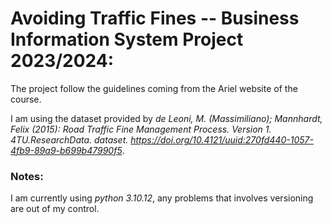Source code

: # Avoiding Traffic Fines -- Business Information System Project 2023/2024:

The project follow the guidelines coming from the Ariel website of the course.

I am using the dataset provided by *de Leoni, M. (Massimiliano); Mannhardt, Felix (2015): Road Traffic Fine Management Process. Version 1. 4TU.ResearchData. dataset. https://doi.org/10.4121/uuid:270fd440-1057-4fb9-89a9-b699b47990f5*. 

### Notes:

I am currently using *python 3.10.12*, any problems that involves versioning are out of my control.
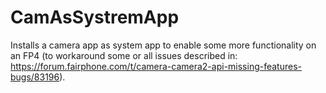 # CamAsSystremApp
Installs a camera app as system app to enable some more functionality on an FP4 (to workaround some or all issues described in: https://forum.fairphone.com/t/camera-camera2-api-missing-features-bugs/83196).
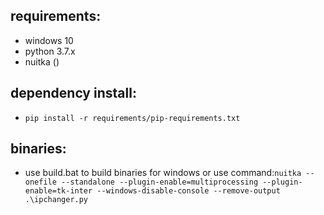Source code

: ## requirements:
- windows 10
- python 3.7.x
- nuitka ()
 
## dependency install:
- `pip install -r requirements/pip-requirements.txt`

## binaries:
- use build.bat to build binaries for windows or use command:`nuitka --onefile --standalone --plugin-enable=multiprocessing --plugin-enable=tk-inter --windows-disable-console --remove-output .\ipchanger.py`

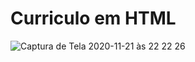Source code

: # Curriculo em HTML
![Captura de Tela 2020-11-21 às 22 22 26](https://user-images.githubusercontent.com/66284603/99891369-149c7f00-2c48-11eb-82d5-5001d3cce275.jpg)
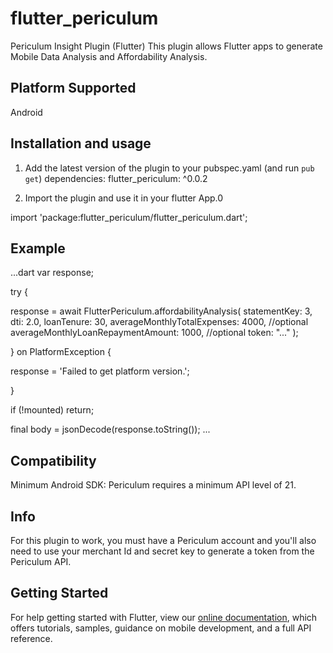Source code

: # flutter_periculum

Periculum Insight Plugin (Flutter)
This plugin allows Flutter apps to generate Mobile Data Analysis and Affordability Analysis.

## Platform Supported
Android

## Installation and usage
1. Add the latest version of the plugin to your pubspec.yaml (and run `pub get`)
dependencies:
    flutter_periculum: ^0.0.2

2. Import  the plugin and use it in your flutter App.0

import 'package:flutter_periculum/flutter_periculum.dart';

## Example
...dart
var response;

try {

  response = await FlutterPericulum.affordabilityAnalysis(
      statementKey: 3,
      dti: 2.0,
      loanTenure: 30,
      averageMonthlyTotalExpenses: 4000, //optional
      averageMonthlyLoanRepaymentAmount: 1000, //optional
      token: "..."
      );

} on PlatformException {

  response = 'Failed to get platform version.';

}

if (!mounted) return;

final body = jsonDecode(response.toString());
...

## Compatibility
Minimum Android SDK: Periculum requires a minimum API level of 21.

## Info
For this plugin to work, you must have a Periculum account and you'll also need to use your merchant Id and secret key to generate a token from the Periculum API.


## Getting Started
For help getting started with Flutter, view our
[online documentation](https://flutter.dev/docs), which offers tutorials,
samples, guidance on mobile development, and a full API reference.

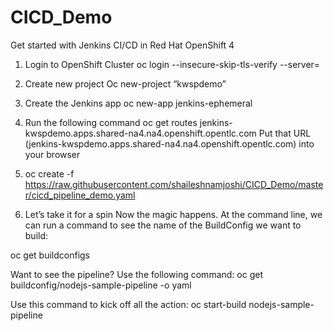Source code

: # CICD_Demo
Get started with Jenkins CI/CD in Red Hat OpenShift 4
1.	Login to OpenShift Cluster 
oc login --insecure-skip-tls-verify --server=<Cluster URL>
2.	Create new project 
Oc new-project “kwspdemo”
3.	Create the Jenkins app
oc new-app jenkins-ephemeral
4.	Run the following command 
oc get routes
jenkins-kwspdemo.apps.shared-na4.na4.openshift.opentlc.com
                 Put that URL (jenkins-kwspdemo.apps.shared-na4.na4.openshift.opentlc.com) into your browser 

 
5.	oc create -f https://raw.githubusercontent.com/shaileshnamjoshi/CICD_Demo/master/cicd_pipeline_demo.yaml 

6.	Let’s take it for a spin
Now the magic happens. At the command line, we can run a command to see the name of the BuildConfig we want to build:

oc get buildconfigs

Want to see the pipeline? Use the following command:
	 oc get buildconfig/nodejs-sample-pipeline -o yaml

Use this command to kick off all the action:
oc start-build nodejs-sample-pipeline







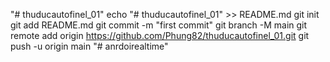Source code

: "# thuducautofinel_01"
echo "# thuducautofinel_01" >> README.md
git init
git add README.md
git commit -m "first commit"
git branch -M main
git remote add origin https://github.com/Phung82/thuducautofinel_01.git
git push -u origin main
"# anrdoirealtime" 
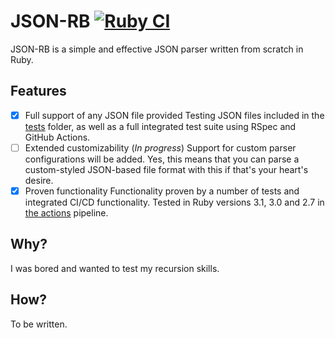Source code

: # JSON-RB [![Ruby CI](https://github.com/Shannarra/json-rb/actions/workflows/ruby.yml/badge.svg)](https://github.com/Shannarra/json-rb/actions/workflows/ruby.yml)

JSON-RB is a simple and effective JSON parser written from scratch in Ruby.

## Features
- [x] Full support of any JSON file provided
    Testing JSON files included in the [tests](./tests) folder, as well as a full integrated test suite using RSpec and GitHub Actions.
- [ ] Extended customizability (*In progress*)
    Support for custom parser configurations will be added.
    Yes, this means that you can parse a custom-styled JSON-based file format with this if that's your heart's desire.
- [x] Proven functionality
    Functionality proven by a number of tests and integrated CI/CD functionality.
    Tested in Ruby versions 3.1, 3.0 and 2.7 in [the actions](https://github.com/Shannarra/json-rb/actions) pipeline.

## Why?
I was bored and wanted to test my recursion skills. 

## How? 
To be written.
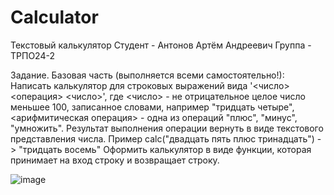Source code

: # Calculator
Текстовый калькулятор
Студент - Антонов Артём Андреевич
Группа - ТРПО24-2

Задание.
Базовая часть (выполняется всеми самостоятельно!):
Написать калькулятор для строковых выражений вида '<число> <операция> <число>', где <число> - не отрицательное целое число меньшее 100, записанное словами, например "тридцать четыре", <арифмитическая операция> - одна из операций "плюс", "минус", "умножить". Результат выполнения операции вернуть в виде текстового представления числа. Пример calc("двадцать пять плюс тринадцать") -> "тридцать восемь" Оформить калькулятор в виде функции, которая принимает на вход строку и возвращает строку.

![image](https://github.com/user-attachments/assets/3ee38893-acd8-4386-b028-6e738222a68f)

---

Exercise =
Nothing in the entries above should change when they are printed again, except that the pictures are dropped.

The completed task =
Source code

: # Avoiding Traffic Fines -- Business Information System Project 2023/2024:

The project follow the guidelines coming from the Ariel website of the course.

I am using the dataset provided by *de Leoni, M. (Massimiliano); Mannhardt, Felix (2015): Road Traffic Fine Management Process. Version 1. 4TU.ResearchData. dataset. https://doi.org/10.4121/uuid:270fd440-1057-4fb9-89a9-b699b47990f5*. 

### Notes:

I am currently using *python 3.10.12*, any problems that involves versioning are out of my control.
 # CamAsSystremApp
Installs a camera app as system app to enable some more functionality on an FP4 (to workaround some or all issues described in: https://forum.fairphone.com/t/camera-camera2-api-missing-features-bugs/83196).
Source code

: ## requirements:
- windows 10
- python 3.7.x
- nuitka ()
 
## dependency install:
- `pip install -r requirements/pip-requirements.txt`

## binaries:
- use build.bat to build binaries for windows or use command:`nuitka --onefile --standalone --plugin-enable=multiprocessing --plugin-enable=tk-inter --windows-disable-console --remove-output .\ipchanger.py`

Source code

: # Curriculo em HTML
![Captura de Tela 2020-11-21 às 22 22 26](https://user-images.githubusercontent.com/66284603/99891369-149c7f00-2c48-11eb-82d5-5001d3cce275.jpg)
Source code

: # flutter_periculum

Periculum Insight Plugin (Flutter)
This plugin allows Flutter apps to generate Mobile Data Analysis and Affordability Analysis.

## Platform Supported
Android

## Installation and usage
1. Add the latest version of the plugin to your pubspec.yaml (and run `pub get`)
dependencies:
    flutter_periculum: ^0.0.2

2. Import  the plugin and use it in your flutter App.0

import 'package:flutter_periculum/flutter_periculum.dart';

## Example
...dart
var response;

try {

  response = await FlutterPericulum.affordabilityAnalysis(
      statementKey: 3,
      dti: 2.0,
      loanTenure: 30,
      averageMonthlyTotalExpenses: 4000, //optional
      averageMonthlyLoanRepaymentAmount: 1000, //optional
      token: "..."
      );

} on PlatformException {

  response = 'Failed to get platform version.';

}

if (!mounted) return;

final body = jsonDecode(response.toString());
...

## Compatibility
Minimum Android SDK: Periculum requires a minimum API level of 21.

## Info
For this plugin to work, you must have a Periculum account and you'll also need to use your merchant Id and secret key to generate a token from the Periculum API.


## Getting Started
For help getting started with Flutter, view our
[online documentation](https://flutter.dev/docs), which offers tutorials,
samples, guidance on mobile development, and a full API reference.

Source code

: # CICD_Demo
Get started with Jenkins CI/CD in Red Hat OpenShift 4
1.	Login to OpenShift Cluster 
oc login --insecure-skip-tls-verify --server=<Cluster URL>
2.	Create new project 
Oc new-project “kwspdemo”
3.	Create the Jenkins app
oc new-app jenkins-ephemeral
4.	Run the following command 
oc get routes
jenkins-kwspdemo.apps.shared-na4.na4.openshift.opentlc.com
                 Put that URL (jenkins-kwspdemo.apps.shared-na4.na4.openshift.opentlc.com) into your browser 

 
5.	oc create -f https://raw.githubusercontent.com/shaileshnamjoshi/CICD_Demo/master/cicd_pipeline_demo.yaml 

6.	Let’s take it for a spin
Now the magic happens. At the command line, we can run a command to see the name of the BuildConfig we want to build:

oc get buildconfigs

Want to see the pipeline? Use the following command:
	 oc get buildconfig/nodejs-sample-pipeline -o yaml

Use this command to kick off all the action:
oc start-build nodejs-sample-pipeline







Source code

: "# thuducautofinel_01"
echo "# thuducautofinel_01" >> README.md
git init
git add README.md
git commit -m "first commit"
git branch -M main
git remote add origin https://github.com/Phung82/thuducautofinel_01.git
git push -u origin main
"# anrdoirealtime" 
Source code

: # JSON-RB [![Ruby CI](https://github.com/Shannarra/json-rb/actions/workflows/ruby.yml/badge.svg)](https://github.com/Shannarra/json-rb/actions/workflows/ruby.yml)

JSON-RB is a simple and effective JSON parser written from scratch in Ruby.

## Features
- [x] Full support of any JSON file provided
    Testing JSON files included in the [tests](./tests) folder, as well as a full integrated test suite using RSpec and GitHub Actions.
- [ ] Extended customizability (*In progress*)
    Support for custom parser configurations will be added.
    Yes, this means that you can parse a custom-styled JSON-based file format with this if that's your heart's desire.
- [x] Proven functionality
    Functionality proven by a number of tests and integrated CI/CD functionality.
    Tested in Ruby versions 3.1, 3.0 and 2.7 in [the actions](https://github.com/Shannarra/json-rb/actions) pipeline.

## Why?
I was bored and wanted to test my recursion skills. 

## How? 
To be written.
Source code

: # Calculator
Текстовый калькулятор
Студент - Антонов Артём Андреевич
Группа - ТРПО24-2

Задание.
Базовая часть (выполняется всеми самостоятельно!):
Написать калькулятор для строковых выражений вида '<число> <операция> <число>', где <число> - не отрицательное целое число меньшее 100, записанное словами, например "тридцать четыре", <арифмитическая операция> - одна из операций "плюс", "минус", "умножить". Результат выполнения операции вернуть в виде текстового представления числа. Пример calc("двадцать пять плюс тринадцать") -> "тридцать восемь" Оформить калькулятор в виде функции, которая принимает на вход строку и возвращает строку.

![image](https://github.com/user-attachments/assets/3ee38893-acd8-4386-b028-6e738222a68f)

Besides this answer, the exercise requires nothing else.